By the way, you seem to be setting the bar high for writing a blog when you say things like "unless you have made original groundbreaking psych research". Also, what's wrong with your example of talking about a Freud from a different perspective, even if it isn't original?

I don't want to write a book because I'm not confident in my ability to write a book. I have little to no experience writing a story whether it be fiction or non fiction. Also, I work so slowly so writing will take a long time, and there is an uncertainty as to whether it would be worth it because I don't know if enough people will read it. I don't want to waste my time on that.


----------



## Inveniet (Aug 21, 2009)

Kazuma Ikezawa said:


> I want to write a blog because I feel like I have a lot to say about psychological and philosophical ideas and I want to speak. I want people to see what I have to say.
> 
> I want readers to access my content, but the thing is after starting a blog I eventually want to be a content writer, if I'm good enough which I'm not sure of. I want to use some of the ideas in my blog to write for a website, magazine, or really write in anyway that my writing can get good exposure. If I write a blog and some of my ideas get taken by other people and they submit it as their own, then if I become a content writer the ideas won't be new anymore. Some of these ideas that I want to blog about are really personal and meaningful to me, like mystical experiences that I have had, and my theories I've developed about them, and I don't want them to be plagiarized.
> 
> ...


Well it is interesting to see your response to my feedback.

There is nothing wrong with talking about Freud from a different perspective.
It just isn't new, and hence one shouldn't pretend that others will be fawning over it,
even though it may be an unique and useful insight.
In the case of Freud, it will be dismissed with the common notion that Freud was wrong...PERIOD...

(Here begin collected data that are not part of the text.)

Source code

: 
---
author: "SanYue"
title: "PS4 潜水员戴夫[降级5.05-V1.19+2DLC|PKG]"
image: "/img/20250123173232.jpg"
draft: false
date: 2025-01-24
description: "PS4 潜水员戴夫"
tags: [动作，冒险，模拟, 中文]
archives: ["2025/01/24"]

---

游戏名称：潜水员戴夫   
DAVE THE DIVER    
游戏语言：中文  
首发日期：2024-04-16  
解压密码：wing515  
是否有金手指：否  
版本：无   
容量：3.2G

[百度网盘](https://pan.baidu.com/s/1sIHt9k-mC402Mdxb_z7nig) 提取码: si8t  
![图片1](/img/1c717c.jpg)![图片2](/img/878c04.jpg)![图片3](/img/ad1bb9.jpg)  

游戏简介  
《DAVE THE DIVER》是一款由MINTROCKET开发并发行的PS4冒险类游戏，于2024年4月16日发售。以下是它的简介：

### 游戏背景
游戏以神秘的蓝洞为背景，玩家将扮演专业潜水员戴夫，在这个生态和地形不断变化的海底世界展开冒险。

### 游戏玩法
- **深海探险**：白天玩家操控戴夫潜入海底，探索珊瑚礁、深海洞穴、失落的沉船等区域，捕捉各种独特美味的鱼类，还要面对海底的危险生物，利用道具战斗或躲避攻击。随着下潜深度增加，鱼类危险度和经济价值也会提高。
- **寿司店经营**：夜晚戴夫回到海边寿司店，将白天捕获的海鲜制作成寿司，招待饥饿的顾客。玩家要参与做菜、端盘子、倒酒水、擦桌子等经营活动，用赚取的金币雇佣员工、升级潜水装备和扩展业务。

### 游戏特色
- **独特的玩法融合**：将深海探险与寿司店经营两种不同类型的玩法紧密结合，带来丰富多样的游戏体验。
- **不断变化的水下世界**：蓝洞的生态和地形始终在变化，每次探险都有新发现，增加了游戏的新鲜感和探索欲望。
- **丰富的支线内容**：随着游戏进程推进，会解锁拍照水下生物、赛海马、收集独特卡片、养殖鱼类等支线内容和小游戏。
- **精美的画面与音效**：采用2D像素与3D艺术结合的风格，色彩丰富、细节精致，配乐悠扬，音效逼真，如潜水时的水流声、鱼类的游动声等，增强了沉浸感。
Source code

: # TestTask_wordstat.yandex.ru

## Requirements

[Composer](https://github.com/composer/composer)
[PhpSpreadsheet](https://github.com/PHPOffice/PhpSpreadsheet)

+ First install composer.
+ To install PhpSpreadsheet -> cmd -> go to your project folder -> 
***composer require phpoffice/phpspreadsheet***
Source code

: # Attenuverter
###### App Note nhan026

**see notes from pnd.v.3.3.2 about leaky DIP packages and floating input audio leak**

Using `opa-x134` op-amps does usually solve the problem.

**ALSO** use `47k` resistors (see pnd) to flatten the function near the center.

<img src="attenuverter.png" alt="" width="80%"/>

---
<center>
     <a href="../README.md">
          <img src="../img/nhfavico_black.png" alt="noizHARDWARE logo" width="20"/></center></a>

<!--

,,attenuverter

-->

If you feel that writing a book is not for you that is fine.
With a book though, the people who want to steal will have to get the book,
and at least one person should have to buy it from you to make it available.
Also any attempt at presenting your work as theirs will not last long when you have it in a book.
As your publication clearly show that you presented the ideas before them.
If the idea catches on, it is likely that more people will buy that book.
Hence a book is an investment in ideas that may or may not be successful.
If that is too big a gamble, I fully understand, it is your time and energy.

Anyway...
I basically took what you told us about your situation 
and painted it within the frame I usually see the world through.
If you find that the limitations and options I perceive does not apply to you, t
hen go ahead and challenge them.
It will no doubt be an interesting battle, and regardless of the outcome you will learn a lot.


----------



## Negotiator (Mar 15, 2018)

If you're going to approach mags, add a list of pitches. Just make sure you've got a good angle (interesting take on the issue), and include ideas for experts you could interview. It's very difficult to get work based on your opinions alone, so be prepared to talk to different people who can offer their opinions. A writing sample might help, too.


----------



## Kazuma Ikezawa (Oct 21, 2011)

Negotiator said:


> If you're going to approach mags, add a list of pitches. Just make sure you've got a good angle (interesting take on the issue), and include ideas for experts you could interview. It's very difficult to get work based on your opinions alone, so be prepared to talk to different people who can offer their opinions. A writing sample might help, too.


By a pitch do you mean like a mini presentation, like a sale's pitch? How do I make a pitch?


----------



## Kazuma Ikezawa (Oct 21, 2011)

Inveniet said:


> Well it is interesting to see your response to my feedback.
> 
> There is nothing wrong with talking about Freud from a different perspective.
> It just isn't new, and hence one shouldn't pretend that others will be fawning over it,
> ...


Why do you think its interesting to see my response? 

Also, about the Freud thing, I didn't think too much about him in your example, and how his ideas were wrong, because the psychological aspects that I want to talk about are not based on psychologists. They're actually more philosophical than psychological, as in existential which is a field which kind of combines psychology with philosophy, and based on my experiences. 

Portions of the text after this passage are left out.